Regardless of whether genome duplication per se has contributed to ecological divergence among polyploid lineages, any subsequent process of adaptation is predicted to give rise to a “home-range” advantage to each respective ploidy level as a response to natural selection locally (e.g., Clausen et al. 1940; Linhart and Grant 1996; Wang et al. 1997; Fritsche and Kaltz 2000; Bronson et al. 2003). Such local adaptation is most effectively and convincingly revealed by reciprocal transplant experiments (RTEs), whereby genotypes from different localities are transplanted among localities, including that of their own provenance. The RTEs assess adaptation by a genotype to a broad spectrum of its possible environmental range, including natural disease challenges, and can show local adaptation at both large (Schmidt and Levin 1985; Jordan 1992) and small spatial scales (Antonovics 1976; Schmitt and Gamble 1990; Bell et al. 2002).

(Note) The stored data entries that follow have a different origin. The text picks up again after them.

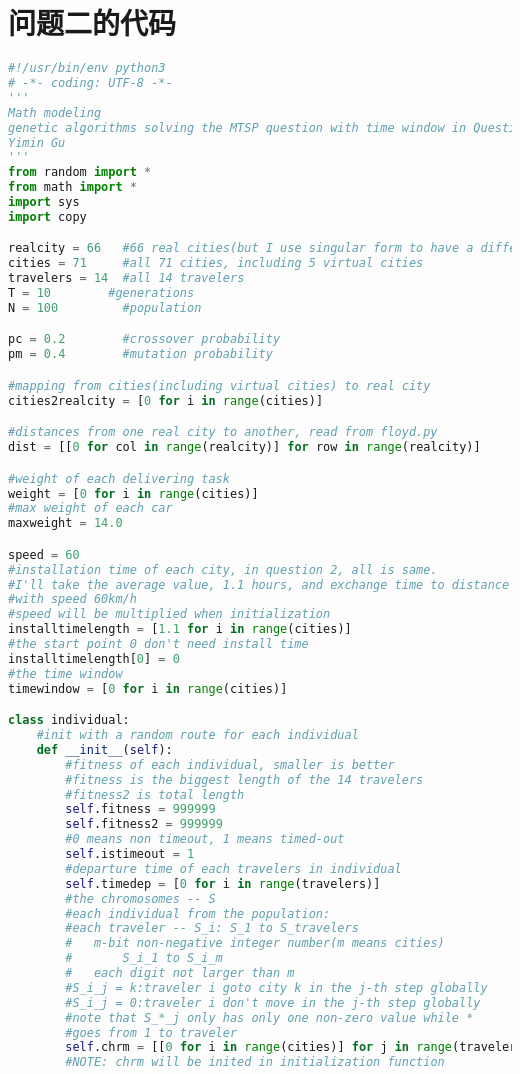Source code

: \documentclass[UTF8,cs4size]{ctexart}
\begin{document}
\section{问题二的代码}\label{q2code}
\begin{lstlisting}[language=Python]
#!/usr/bin/env python3
# -*- coding: UTF-8 -*-
'''
Math modeling
genetic algorithms solving the MTSP question with time window in Question 2
Yimin Gu
'''
from random import *
from math import *
import sys
import copy

realcity = 66   #66 real cities(but I use singular form to have a difference)
cities = 71     #all 71 cities, including 5 virtual cities
travelers = 14  #all 14 travelers
T = 10        #generations
N = 100         #population

pc = 0.2        #crossover probability
pm = 0.4        #mutation probability

#mapping from cities(including virtual cities) to real city
cities2realcity = [0 for i in range(cities)]

#distances from one real city to another, read from floyd.py
dist = [[0 for col in range(realcity)] for row in range(realcity)]

#weight of each delivering task
weight = [0 for i in range(cities)]
#max weight of each car
maxweight = 14.0

speed = 60
#installation time of each city, in question 2, all is same.
#I'll take the average value, 1.1 hours, and exchange time to distance
#with speed 60km/h
#speed will be multiplied when initialization
installtimelength = [1.1 for i in range(cities)]
#the start point 0 don't need install time
installtimelength[0] = 0
#the time window
timewindow = [0 for i in range(cities)]

class individual:
    #init with a random route for each individual
    def __init__(self):
        #fitness of each individual, smaller is better
        #fitness is the biggest length of the 14 travelers
        #fitness2 is total length
        self.fitness = 999999
        self.fitness2 = 999999
        #0 means non timeout, 1 means timed-out
        self.istimeout = 1
        #departure time of each travelers in individual
        self.timedep = [0 for i in range(travelers)]
        #the chromosomes -- S
        #each individual from the population:
        #each traveler -- S_i: S_1 to S_travelers
        #   m-bit non-negative integer number(m means cities)
        #       S_i_1 to S_i_m
        #   each digit not larger than m
        #S_i_j = k:traveler i goto city k in the j-th step globally
        #S_i_j = 0:traveler i don't move in the j-th step globally
        #note that S_*_j only has only one non-zero value while *
        #goes from 1 to traveler
        self.chrm = [[0 for i in range(cities)] for j in range(travelers)] 
        #NOTE: chrm will be inited in initialization function


\end{lstlisting}
\end{document}
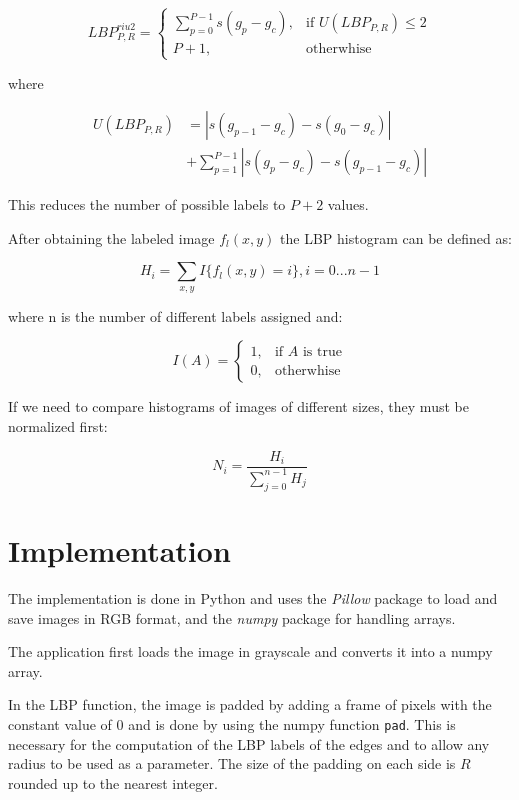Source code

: \documentclass[10pt,twocolumn,letterpaper]{article}
\begin{document}
\[LBP_{P, R}^{riu2} = \begin{cases} \sum_{p = 0}^{P - 1}s(g_p - g_c), & \mbox{if } U(LBP_{P, R}) \le 2 \\ P + 1, & \mbox{otherwhise} \end{cases}\]

where

\begin{equation*}
	\begin{split} 
		U(LBP_{P, R}) & = |s(g_{p - 1} - g_c) - s(g_0 - g_c)| \\ & + \sum_{p = 1}^{P - 1}|s(g_p - g_c) - s(g_{p -1} - g_c)|
	\end{split}
\end{equation*}

This reduces the number of possible labels to $P + 2$ values.

After obtaining the labeled image $f_l(x, y)$ the LBP histogram can be defined as:

\[H_i = \sum_{x, y}I\{f_l(x, y) = i\}, i = 0...n -1\]

where n is the number of different labels assigned and:

\[I(A) = \begin{cases} 1, & \mbox{if } A \mbox{ is true} \\ 0, & \mbox{otherwhise} \end{cases}\]

If we need to compare histograms of images of different sizes, they must be normalized first:

\[N_i = \frac{H_i}{\sum_{j = 0}^{n - 1}H_j}\]

\section{Implementation}

The implementation is done in Python and uses the \textit{Pillow} package to load and save images in RGB format, and the \textit{numpy} package for handling arrays. 

The application first loads the image in grayscale and converts it into a numpy array.

In the LBP function, the image is padded by adding a frame of pixels with the constant value of 0 and is done by using the numpy function \verb"pad". This is necessary for the computation of the LBP labels of the edges and to allow any radius to be used as a parameter. The size of the padding on each side is $R$ rounded up to the nearest integer.
\end{document}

Evidence of local adaptation has been inferred for several diploid–polyploid contact zones (Blaise et al. 1991; Felber-Girard et al. 1996; Husband and Schemske 1998; Hardy et al. 2000), but RTEs have, to our knowledge, only been carried out between diploids and descendent polyploids in the forb Ranunculus adoneus (Baack and Stanton 2005) and the grass Anthoxanthum alpinum/A. odoratum (Flegrová and Krahulec 1999). In R. adoneus, diploid and autotetraploid populations show strict spatial segregation in alpine Colorado (Baack 2004). Here, RTEs involving 10 populations over three years found no evidence for local adaptation between the cytotypes during the early phases of establishment (Baack and Stanton 2005). In Anthoxanthum, the diploid A. alpinum and its tetraploid relative A. odoratum occupy contrasting ranges in Europe. However, results from RTEs involving two populations over two years suggested a higher fitness for A. odoratum in both environments and gave little clear evidence of differential local adaptation (Flegrová and Krahulec 1999). We are thus still far from a general understanding of the relative importance and interactions of adaptive and nonadaptive processes as regulators of the distribution of different ploidy levels within polyploid complexes.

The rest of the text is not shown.